WORKING DATA:
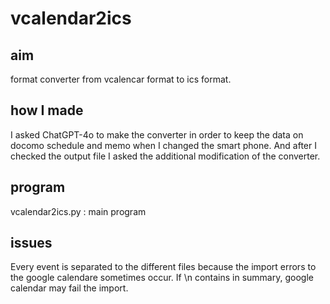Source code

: # vcalendar2ics
## aim
format converter from vcalencar format to ics format.

## how I made
I asked ChatGPT-4o to make the converter in order to keep the data on docomo schedule and memo when I changed the smart phone. 
And after I checked the output file I asked the additional modification of the converter.

## program
vcalendar2ics.py : main program

## issues
Every event is separated to the different files because the import errors to the google calendare sometimes occur. 
If \n contains in summary, google calendar may fail the import.
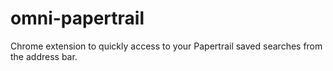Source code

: # omni-papertrail
Chrome extension to quickly access to your Papertrail saved searches from the address bar.
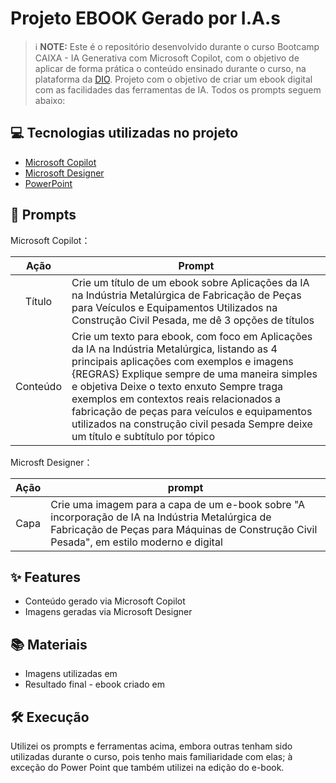 # Projeto EBOOK Gerado por I.A.s


 > ℹ️ **NOTE:** Este é o repositório desenvolvido durante o curso Bootcamp CAIXA - IA Generativa com Microsoft Copilot, com o objetivo de aplicar de forma prática o conteúdo ensinado durante o curso, na plataforma da [DIO](https://dio.me).
 >  Projeto com o objetivo de criar um ebook digital com as facilidades das ferramentas de IA. Todos os prompts seguem abaixo:

## 💻 Tecnologias utilizadas no projeto

- [Microsoft Copilot](https://designer.microsoft.com/image-creator?scenario=texttoimage) 
- [Microsoft Designer](https://designer.microsoft.com/image-creator?scenario=texttoimage)
- [PowerPoint](https://www.microsoft.com/en/microsoft-365/powerpoint)

## 🧠 Prompts

Microsoft Copilot：

|   Ação   | Prompt                                                                                                                                                                                                                                                                         |
| :------: | ------------------------------------------------------------------------------------------------------------------------------------------------------------------------------------------------------------------------------------------------------------------------------ |
|  Título  | Crie um título de um ebook sobre Aplicações da IA na Indústria Metalúrgica de Fabricação de Peças para Veículos e Equipamentos Utilizados na Construção Civil Pesada, me dê 3 opções de títulos                                                                                |
| Conteúdo | Crie um texto para ebook, com foco em Aplicações da IA na Indústria Metalúrgica, listando as 4 principais aplicações com exemplos e imagens {REGRAS} Explique sempre de uma maneira simples e objetiva Deixe o texto enxuto Sempre traga exemplos em contextos reais relacionados a fabricação de peças para veículos e equipamentos utilizados na construção civil pesada Sempre deixe um título e subtítulo por tópico                                             |

Microsft Designer：

|   Ação   | prompt                                                                                                                                                                                                                                                                         |
| :------: | ------------------------------------------------------------------------------------------------------------------------------------------------------------------------------------------------------------------------------------------------------------------------------ |
|   Capa   | Crie uma imagem para a capa de um e-book sobre "A incorporação de IA na Indústria Metalúrgica de Fabricação de Peças para Máquinas de Construção Civil Pesada", em estilo moderno e digital                                                                                |


## ✨ Features

- Conteúdo gerado via Microsoft Copilot
- Imagens geradas via Microsoft Designer


## 📚 Materiais

- Imagens utilizadas em 
- Resultado final - ebook criado em 


## 🛠️ Execução

Utilizei os prompts e ferramentas acima, embora outras tenham sido utilizadas durante o curso, pois tenho mais familiaridade com elas; à exceção do Power Point que também utilizei na edição do e-book.

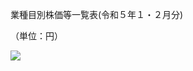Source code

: 業種目別株価等一覧表(令和５年１・２月分)

（単位：円）

![](https://www.nta.go.jp/tmp/1c9bfa1e-8d6a-449a-8853-d79a2b6e3d93/images/22ffb598f6380fa3b706cd16f354d1c36411c1b6b09d2797538431c16883635f.jpg)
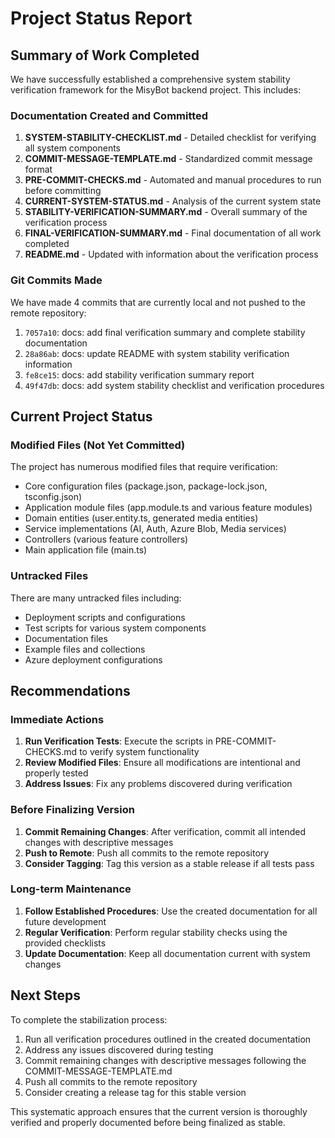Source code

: # Project Status Report

## Summary of Work Completed

We have successfully established a comprehensive system stability verification framework for the MisyBot backend project. This includes:

### Documentation Created and Committed
1. **SYSTEM-STABILITY-CHECKLIST.md** - Detailed checklist for verifying all system components
2. **COMMIT-MESSAGE-TEMPLATE.md** - Standardized commit message format
3. **PRE-COMMIT-CHECKS.md** - Automated and manual procedures to run before committing
4. **CURRENT-SYSTEM-STATUS.md** - Analysis of the current system state
5. **STABILITY-VERIFICATION-SUMMARY.md** - Overall summary of the verification process
6. **FINAL-VERIFICATION-SUMMARY.md** - Final documentation of all work completed
7. **README.md** - Updated with information about the verification process

### Git Commits Made
We have made 4 commits that are currently local and not pushed to the remote repository:
1. `7057a10`: docs: add final verification summary and complete stability documentation
2. `28a86ab`: docs: update README with system stability verification information
3. `fe8ce15`: docs: add stability verification summary report
4. `49f47db`: docs: add system stability checklist and verification procedures

## Current Project Status

### Modified Files (Not Yet Committed)
The project has numerous modified files that require verification:
- Core configuration files (package.json, package-lock.json, tsconfig.json)
- Application module files (app.module.ts and various feature modules)
- Domain entities (user.entity.ts, generated media entities)
- Service implementations (AI, Auth, Azure Blob, Media services)
- Controllers (various feature controllers)
- Main application file (main.ts)

### Untracked Files
There are many untracked files including:
- Deployment scripts and configurations
- Test scripts for various system components
- Documentation files
- Example files and collections
- Azure deployment configurations

## Recommendations

### Immediate Actions
1. **Run Verification Tests**: Execute the scripts in PRE-COMMIT-CHECKS.md to verify system functionality
2. **Review Modified Files**: Ensure all modifications are intentional and properly tested
3. **Address Issues**: Fix any problems discovered during verification

### Before Finalizing Version
1. **Commit Remaining Changes**: After verification, commit all intended changes with descriptive messages
2. **Push to Remote**: Push all commits to the remote repository
3. **Consider Tagging**: Tag this version as a stable release if all tests pass

### Long-term Maintenance
1. **Follow Established Procedures**: Use the created documentation for all future development
2. **Regular Verification**: Perform regular stability checks using the provided checklists
3. **Update Documentation**: Keep all documentation current with system changes

## Next Steps

To complete the stabilization process:

1. Run all verification procedures outlined in the created documentation
2. Address any issues discovered during testing
3. Commit remaining changes with descriptive messages following the COMMIT-MESSAGE-TEMPLATE.md
4. Push all commits to the remote repository
5. Consider creating a release tag for this stable version

This systematic approach ensures that the current version is thoroughly verified and properly documented before being finalized as stable.
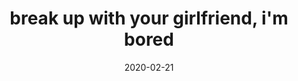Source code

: ---
title: "break up with your girlfriend, i'm bored"
date: 2020-02-21
alt-title: "Feb 15th"
composer: "Ariana Grande"
src: "/assets/arrangements/break_up_with_your_girlfriend.pdf"
link: "/assets/arrangements/break_up_with_your_girlfriend.mp3"
---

EXERCISE PROMPT:
When a line in the entries above contains "Aplicações", count it; please answer with the number only.

EXERCISE RESPONSE:
2